• [Task directions]: Instruction for the entries that follow: retype exactly the lines from the line with "#### **AWS Secrets" to the line with "今天的课是心理学与微积分，她", both included, and omit all others.

• [Entries shown]:
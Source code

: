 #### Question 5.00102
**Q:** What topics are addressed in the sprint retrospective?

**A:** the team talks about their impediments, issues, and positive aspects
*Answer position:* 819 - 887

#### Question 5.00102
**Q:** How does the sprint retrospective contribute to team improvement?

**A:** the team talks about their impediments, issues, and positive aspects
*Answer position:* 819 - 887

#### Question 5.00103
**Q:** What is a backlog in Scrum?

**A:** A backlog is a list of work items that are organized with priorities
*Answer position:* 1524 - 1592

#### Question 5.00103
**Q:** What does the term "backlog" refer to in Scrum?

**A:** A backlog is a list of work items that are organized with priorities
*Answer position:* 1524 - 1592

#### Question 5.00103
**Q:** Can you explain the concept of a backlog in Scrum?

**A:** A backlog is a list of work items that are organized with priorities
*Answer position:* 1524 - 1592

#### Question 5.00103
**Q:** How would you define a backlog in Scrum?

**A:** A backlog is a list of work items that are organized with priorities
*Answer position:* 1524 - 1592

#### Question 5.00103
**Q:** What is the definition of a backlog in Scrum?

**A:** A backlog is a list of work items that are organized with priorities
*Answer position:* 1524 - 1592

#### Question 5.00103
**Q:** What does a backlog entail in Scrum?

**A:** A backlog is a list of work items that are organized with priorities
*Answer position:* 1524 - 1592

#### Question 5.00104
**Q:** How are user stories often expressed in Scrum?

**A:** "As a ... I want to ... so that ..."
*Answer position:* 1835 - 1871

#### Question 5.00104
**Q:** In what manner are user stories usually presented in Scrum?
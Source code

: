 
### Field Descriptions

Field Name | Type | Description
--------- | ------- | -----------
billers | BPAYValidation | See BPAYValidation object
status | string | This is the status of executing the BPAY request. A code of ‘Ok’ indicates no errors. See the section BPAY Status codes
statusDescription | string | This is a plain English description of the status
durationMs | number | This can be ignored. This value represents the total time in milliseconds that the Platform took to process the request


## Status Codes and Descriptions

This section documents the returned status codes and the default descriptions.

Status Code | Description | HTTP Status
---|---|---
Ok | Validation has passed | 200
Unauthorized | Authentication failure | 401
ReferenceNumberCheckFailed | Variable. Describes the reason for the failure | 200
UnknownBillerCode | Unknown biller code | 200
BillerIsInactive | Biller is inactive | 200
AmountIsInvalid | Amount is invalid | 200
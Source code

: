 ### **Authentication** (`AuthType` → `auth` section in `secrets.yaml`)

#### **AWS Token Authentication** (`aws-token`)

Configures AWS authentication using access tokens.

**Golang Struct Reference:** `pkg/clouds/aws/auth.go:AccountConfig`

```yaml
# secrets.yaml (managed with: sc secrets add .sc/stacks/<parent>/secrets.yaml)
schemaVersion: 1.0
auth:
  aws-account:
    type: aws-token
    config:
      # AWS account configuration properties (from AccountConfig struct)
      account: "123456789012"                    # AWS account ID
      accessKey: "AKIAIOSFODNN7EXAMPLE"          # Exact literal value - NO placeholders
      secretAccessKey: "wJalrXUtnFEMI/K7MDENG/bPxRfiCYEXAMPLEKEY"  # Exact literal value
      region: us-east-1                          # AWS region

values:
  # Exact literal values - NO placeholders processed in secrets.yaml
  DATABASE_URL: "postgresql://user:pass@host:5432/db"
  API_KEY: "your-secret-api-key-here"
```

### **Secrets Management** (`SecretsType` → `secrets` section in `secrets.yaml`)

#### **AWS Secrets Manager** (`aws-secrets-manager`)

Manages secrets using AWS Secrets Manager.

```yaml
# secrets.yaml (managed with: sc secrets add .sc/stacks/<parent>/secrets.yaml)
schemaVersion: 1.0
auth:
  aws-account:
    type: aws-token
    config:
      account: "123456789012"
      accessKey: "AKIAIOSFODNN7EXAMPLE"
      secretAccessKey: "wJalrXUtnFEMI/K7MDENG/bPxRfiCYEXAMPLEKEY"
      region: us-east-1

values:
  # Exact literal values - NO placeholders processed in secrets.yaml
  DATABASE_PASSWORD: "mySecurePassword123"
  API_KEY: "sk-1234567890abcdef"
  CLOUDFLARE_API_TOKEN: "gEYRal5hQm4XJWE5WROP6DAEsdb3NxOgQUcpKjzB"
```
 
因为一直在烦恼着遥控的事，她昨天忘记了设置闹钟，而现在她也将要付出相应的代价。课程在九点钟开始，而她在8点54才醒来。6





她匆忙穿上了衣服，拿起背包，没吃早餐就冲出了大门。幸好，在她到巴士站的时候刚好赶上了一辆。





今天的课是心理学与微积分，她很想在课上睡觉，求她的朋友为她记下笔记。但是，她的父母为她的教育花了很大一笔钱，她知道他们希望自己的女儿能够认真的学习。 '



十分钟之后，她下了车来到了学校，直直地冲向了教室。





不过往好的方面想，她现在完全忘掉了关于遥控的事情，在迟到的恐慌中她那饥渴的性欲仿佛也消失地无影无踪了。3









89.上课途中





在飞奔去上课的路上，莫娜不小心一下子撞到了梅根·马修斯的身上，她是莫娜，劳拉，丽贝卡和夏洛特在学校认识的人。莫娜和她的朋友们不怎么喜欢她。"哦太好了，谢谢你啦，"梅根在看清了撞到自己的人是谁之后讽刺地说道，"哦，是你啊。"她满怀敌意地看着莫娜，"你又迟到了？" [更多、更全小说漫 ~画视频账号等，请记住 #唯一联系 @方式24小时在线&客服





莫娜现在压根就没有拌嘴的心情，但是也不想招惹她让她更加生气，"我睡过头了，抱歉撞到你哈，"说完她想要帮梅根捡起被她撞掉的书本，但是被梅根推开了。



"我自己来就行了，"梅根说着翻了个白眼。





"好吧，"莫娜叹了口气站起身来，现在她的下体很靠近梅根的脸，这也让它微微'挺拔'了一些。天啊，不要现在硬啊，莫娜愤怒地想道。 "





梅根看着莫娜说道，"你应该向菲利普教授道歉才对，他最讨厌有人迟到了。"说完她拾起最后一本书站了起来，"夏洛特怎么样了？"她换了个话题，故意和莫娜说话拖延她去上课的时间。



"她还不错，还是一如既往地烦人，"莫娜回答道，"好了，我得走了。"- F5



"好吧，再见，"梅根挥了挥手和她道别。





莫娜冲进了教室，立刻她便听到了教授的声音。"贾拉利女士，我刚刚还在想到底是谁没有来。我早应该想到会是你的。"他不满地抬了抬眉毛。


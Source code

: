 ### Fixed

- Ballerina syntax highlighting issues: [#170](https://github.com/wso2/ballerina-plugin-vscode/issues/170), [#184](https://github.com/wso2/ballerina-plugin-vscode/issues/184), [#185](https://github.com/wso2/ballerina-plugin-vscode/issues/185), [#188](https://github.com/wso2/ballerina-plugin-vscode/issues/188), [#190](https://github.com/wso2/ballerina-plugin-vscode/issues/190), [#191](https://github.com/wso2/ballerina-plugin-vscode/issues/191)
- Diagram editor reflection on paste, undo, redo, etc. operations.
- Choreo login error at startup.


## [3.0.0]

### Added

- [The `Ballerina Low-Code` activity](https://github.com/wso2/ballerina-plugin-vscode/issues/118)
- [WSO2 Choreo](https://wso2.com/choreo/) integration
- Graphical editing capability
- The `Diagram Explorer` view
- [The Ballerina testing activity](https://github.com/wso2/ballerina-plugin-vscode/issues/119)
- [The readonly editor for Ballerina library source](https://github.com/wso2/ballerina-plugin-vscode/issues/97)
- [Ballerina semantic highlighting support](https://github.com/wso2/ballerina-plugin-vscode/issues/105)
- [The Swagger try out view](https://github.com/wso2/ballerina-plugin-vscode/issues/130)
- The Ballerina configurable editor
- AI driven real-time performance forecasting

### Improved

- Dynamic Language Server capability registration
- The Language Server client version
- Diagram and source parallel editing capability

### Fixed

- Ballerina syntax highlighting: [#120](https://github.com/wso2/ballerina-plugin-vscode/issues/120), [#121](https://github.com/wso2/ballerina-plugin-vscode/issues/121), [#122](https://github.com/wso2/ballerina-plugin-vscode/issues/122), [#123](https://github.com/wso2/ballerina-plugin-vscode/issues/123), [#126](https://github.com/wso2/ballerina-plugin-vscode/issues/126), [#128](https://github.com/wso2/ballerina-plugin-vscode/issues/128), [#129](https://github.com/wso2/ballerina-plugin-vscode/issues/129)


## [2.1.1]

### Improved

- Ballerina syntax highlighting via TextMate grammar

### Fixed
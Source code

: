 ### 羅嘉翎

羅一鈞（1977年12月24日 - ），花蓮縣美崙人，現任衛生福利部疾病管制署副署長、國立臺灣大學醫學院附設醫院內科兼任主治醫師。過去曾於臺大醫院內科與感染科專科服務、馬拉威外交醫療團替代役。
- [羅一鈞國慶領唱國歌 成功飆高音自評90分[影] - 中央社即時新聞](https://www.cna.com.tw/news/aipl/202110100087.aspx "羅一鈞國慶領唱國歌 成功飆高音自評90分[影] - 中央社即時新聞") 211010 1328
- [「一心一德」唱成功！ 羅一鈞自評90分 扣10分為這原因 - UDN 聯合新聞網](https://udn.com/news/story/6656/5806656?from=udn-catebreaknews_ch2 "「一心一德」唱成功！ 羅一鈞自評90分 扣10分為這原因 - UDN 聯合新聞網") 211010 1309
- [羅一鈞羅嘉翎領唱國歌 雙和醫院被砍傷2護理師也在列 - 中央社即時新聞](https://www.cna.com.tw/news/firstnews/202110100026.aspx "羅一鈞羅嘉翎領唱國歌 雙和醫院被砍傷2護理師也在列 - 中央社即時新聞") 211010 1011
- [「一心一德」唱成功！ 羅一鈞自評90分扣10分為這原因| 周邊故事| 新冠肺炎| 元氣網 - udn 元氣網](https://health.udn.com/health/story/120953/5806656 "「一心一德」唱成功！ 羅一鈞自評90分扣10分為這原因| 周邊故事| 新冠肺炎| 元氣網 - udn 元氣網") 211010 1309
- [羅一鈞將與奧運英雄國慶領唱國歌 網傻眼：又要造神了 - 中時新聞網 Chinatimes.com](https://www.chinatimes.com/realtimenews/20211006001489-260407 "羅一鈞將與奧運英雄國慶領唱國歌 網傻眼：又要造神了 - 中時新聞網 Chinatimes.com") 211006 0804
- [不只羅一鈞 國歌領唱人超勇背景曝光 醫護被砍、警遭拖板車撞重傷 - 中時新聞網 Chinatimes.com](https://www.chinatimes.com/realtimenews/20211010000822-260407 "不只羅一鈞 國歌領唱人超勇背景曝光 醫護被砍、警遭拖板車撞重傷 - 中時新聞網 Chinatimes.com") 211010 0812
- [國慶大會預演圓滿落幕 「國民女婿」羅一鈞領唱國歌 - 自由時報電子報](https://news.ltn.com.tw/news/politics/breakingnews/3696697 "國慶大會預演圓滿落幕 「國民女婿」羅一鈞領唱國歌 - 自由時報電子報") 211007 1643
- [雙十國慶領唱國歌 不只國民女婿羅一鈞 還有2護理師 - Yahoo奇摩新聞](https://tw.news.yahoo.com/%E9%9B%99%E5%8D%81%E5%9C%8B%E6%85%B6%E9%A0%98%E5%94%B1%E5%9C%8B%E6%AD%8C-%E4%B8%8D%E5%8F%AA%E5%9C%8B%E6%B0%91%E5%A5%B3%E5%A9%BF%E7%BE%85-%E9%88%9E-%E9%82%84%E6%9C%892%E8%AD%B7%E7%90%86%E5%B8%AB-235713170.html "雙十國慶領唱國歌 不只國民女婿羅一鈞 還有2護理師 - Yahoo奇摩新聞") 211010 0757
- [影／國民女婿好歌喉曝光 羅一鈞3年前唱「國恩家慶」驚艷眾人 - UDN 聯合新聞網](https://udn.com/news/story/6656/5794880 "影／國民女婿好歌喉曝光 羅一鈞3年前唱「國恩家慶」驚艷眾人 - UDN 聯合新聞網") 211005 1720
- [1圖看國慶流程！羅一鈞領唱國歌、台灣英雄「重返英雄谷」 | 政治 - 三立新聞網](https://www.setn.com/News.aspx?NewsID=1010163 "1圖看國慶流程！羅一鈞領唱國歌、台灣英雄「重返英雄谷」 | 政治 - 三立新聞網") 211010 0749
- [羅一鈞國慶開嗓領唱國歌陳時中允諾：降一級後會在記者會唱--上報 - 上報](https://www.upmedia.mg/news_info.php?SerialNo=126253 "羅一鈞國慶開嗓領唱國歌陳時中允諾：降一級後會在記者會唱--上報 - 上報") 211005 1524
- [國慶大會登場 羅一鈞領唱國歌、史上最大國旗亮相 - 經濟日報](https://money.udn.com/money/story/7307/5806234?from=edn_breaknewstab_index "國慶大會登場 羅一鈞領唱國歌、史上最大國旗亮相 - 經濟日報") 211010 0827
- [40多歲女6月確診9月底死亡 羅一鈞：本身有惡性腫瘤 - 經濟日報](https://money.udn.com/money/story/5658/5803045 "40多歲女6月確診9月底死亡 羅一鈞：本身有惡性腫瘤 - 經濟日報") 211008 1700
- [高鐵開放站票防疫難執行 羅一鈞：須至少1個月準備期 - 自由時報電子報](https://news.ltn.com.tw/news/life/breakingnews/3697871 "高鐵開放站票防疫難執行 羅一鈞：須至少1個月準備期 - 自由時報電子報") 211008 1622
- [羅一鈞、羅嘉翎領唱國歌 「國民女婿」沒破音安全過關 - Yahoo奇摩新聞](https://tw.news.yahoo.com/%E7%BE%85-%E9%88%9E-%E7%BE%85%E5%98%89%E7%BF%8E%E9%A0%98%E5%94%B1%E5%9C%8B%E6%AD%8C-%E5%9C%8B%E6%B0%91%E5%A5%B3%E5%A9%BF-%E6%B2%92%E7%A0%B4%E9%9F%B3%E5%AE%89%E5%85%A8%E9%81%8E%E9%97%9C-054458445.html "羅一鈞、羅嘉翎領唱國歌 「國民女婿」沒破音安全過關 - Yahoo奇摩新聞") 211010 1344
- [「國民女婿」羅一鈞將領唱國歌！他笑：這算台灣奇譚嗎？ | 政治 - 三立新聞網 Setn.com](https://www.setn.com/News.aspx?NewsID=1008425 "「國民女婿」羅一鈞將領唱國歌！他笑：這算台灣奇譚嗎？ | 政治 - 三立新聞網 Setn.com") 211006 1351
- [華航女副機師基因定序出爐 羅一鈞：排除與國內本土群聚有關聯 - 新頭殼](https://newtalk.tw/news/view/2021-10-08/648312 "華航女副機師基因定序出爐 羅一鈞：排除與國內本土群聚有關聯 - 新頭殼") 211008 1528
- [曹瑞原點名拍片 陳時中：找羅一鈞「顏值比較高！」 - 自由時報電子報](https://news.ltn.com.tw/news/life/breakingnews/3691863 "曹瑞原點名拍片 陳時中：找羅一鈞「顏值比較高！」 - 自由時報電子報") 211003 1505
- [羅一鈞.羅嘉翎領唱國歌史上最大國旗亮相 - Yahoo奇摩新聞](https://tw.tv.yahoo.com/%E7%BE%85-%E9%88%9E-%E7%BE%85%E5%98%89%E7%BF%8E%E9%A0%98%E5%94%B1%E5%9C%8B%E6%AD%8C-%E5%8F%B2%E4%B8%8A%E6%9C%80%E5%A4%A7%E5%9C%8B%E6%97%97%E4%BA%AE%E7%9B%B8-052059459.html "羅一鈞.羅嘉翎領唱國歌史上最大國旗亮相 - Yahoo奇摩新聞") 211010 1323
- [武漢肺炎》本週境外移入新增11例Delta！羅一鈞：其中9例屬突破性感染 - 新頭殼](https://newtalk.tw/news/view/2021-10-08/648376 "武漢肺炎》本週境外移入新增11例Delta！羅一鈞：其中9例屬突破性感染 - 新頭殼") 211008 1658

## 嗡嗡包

• [Exercise solution]:
#### **AWS Secrets Manager** (`aws-secrets-manager`)

Manages secrets using AWS Secrets Manager.

```yaml
# secrets.yaml (managed with: sc secrets add .sc/stacks/<parent>/secrets.yaml)
schemaVersion: 1.0
auth:
  aws-account:
    type: aws-token
    config:
      account: "123456789012"
      accessKey: "AKIAIOSFODNN7EXAMPLE"
      secretAccessKey: "wJalrXUtnFEMI/K7MDENG/bPxRfiCYEXAMPLEKEY"
      region: us-east-1

values:
  # Exact literal values - NO placeholders processed in secrets.yaml
  DATABASE_PASSWORD: "mySecurePassword123"
  API_KEY: "sk-1234567890abcdef"
  CLOUDFLARE_API_TOKEN: "gEYRal5hQm4XJWE5WROP6DAEsdb3NxOgQUcpKjzB"
```
 
因为一直在烦恼着遥控的事，她昨天忘记了设置闹钟，而现在她也将要付出相应的代价。课程在九点钟开始，而她在8点54才醒来。6





她匆忙穿上了衣服，拿起背包，没吃早餐就冲出了大门。幸好，在她到巴士站的时候刚好赶上了一辆。





今天的课是心理学与微积分，她很想在课上睡觉，求她的朋友为她记下笔记。但是，她的父母为她的教育花了很大一笔钱，她知道他们希望自己的女儿能够认真的学习。 '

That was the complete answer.